# What the task asks:
Check every line of the entries below for "local", and copy the lines that have it.

*** Data for analysis ***

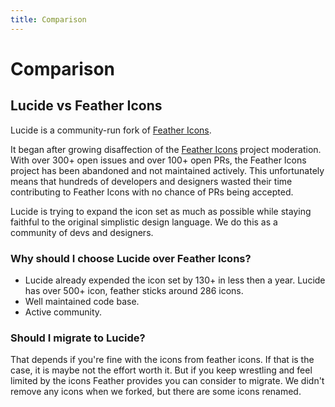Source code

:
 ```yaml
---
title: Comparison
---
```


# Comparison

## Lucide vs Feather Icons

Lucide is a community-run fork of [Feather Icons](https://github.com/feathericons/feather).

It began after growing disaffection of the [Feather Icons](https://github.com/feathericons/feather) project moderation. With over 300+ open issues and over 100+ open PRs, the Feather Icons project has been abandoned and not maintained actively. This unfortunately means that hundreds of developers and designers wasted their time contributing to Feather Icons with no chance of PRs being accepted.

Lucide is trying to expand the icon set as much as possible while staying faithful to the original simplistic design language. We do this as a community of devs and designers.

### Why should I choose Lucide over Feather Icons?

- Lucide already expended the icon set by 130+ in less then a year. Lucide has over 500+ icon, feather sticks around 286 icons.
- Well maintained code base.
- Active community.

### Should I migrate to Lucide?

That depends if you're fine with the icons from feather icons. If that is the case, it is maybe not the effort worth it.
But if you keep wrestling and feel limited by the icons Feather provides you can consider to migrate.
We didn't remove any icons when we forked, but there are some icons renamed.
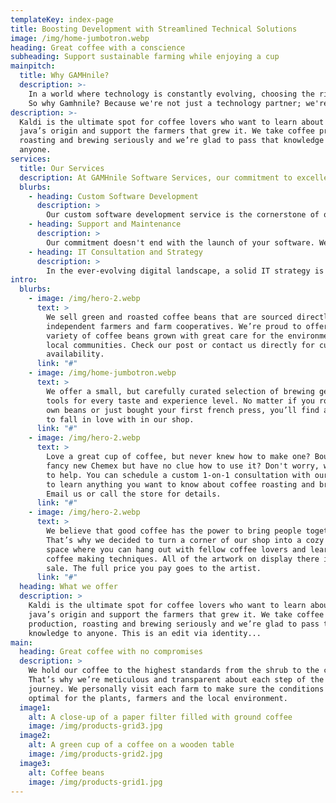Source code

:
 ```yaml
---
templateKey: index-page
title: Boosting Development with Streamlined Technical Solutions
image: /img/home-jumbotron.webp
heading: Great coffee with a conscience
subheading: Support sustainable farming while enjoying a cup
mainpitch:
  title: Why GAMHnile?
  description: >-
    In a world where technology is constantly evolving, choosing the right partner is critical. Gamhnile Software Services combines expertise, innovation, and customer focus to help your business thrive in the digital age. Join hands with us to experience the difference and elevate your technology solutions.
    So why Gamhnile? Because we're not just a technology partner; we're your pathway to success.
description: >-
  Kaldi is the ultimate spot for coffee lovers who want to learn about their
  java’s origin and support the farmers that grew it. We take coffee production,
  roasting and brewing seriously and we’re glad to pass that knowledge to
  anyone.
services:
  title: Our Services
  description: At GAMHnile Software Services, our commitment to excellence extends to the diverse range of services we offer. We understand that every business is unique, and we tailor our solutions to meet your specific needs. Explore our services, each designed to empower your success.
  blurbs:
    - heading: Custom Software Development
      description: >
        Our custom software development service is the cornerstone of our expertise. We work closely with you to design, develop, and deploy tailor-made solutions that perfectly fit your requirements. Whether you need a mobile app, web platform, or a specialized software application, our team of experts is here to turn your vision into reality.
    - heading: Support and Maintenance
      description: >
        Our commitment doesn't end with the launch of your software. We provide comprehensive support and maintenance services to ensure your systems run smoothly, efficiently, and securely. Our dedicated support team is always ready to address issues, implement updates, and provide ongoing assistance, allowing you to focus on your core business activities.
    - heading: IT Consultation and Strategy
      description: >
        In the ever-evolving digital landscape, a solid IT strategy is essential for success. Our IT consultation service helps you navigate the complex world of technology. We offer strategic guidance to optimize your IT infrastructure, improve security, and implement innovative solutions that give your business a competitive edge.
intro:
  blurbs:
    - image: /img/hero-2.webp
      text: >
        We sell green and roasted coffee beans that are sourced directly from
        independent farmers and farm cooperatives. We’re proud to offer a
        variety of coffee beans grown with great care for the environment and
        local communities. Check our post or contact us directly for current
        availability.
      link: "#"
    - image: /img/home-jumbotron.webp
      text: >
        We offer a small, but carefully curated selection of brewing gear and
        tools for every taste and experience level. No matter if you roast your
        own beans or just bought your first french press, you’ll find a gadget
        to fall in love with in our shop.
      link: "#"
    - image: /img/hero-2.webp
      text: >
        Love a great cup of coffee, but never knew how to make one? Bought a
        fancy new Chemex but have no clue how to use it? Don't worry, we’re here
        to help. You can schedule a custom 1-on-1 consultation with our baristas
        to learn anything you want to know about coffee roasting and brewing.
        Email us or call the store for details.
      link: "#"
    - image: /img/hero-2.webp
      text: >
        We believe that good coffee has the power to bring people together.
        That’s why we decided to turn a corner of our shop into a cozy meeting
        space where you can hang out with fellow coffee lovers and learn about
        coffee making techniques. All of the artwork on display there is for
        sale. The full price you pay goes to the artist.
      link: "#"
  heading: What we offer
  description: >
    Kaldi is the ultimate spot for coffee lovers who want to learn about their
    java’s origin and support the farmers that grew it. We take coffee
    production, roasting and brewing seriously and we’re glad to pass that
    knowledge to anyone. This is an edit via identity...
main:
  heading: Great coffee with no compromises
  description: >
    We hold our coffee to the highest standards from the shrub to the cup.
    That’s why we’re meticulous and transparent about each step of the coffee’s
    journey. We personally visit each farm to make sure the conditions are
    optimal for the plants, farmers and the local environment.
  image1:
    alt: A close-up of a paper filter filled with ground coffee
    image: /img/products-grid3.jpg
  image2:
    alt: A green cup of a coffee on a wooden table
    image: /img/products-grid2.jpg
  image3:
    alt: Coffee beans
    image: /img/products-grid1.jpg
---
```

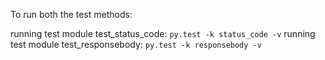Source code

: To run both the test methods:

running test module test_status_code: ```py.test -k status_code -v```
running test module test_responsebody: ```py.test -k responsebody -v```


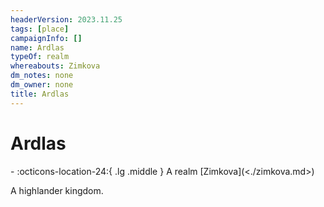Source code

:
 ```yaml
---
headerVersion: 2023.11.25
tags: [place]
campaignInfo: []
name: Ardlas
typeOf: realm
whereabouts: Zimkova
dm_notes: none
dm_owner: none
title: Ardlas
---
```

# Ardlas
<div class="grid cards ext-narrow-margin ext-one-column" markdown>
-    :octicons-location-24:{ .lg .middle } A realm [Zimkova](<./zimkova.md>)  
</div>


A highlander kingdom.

*** End of Data for analysis ***

# Exercise answer:
        local communities. Check our post or contact us directly for current
    optimal for the plants, farmers and the local environment.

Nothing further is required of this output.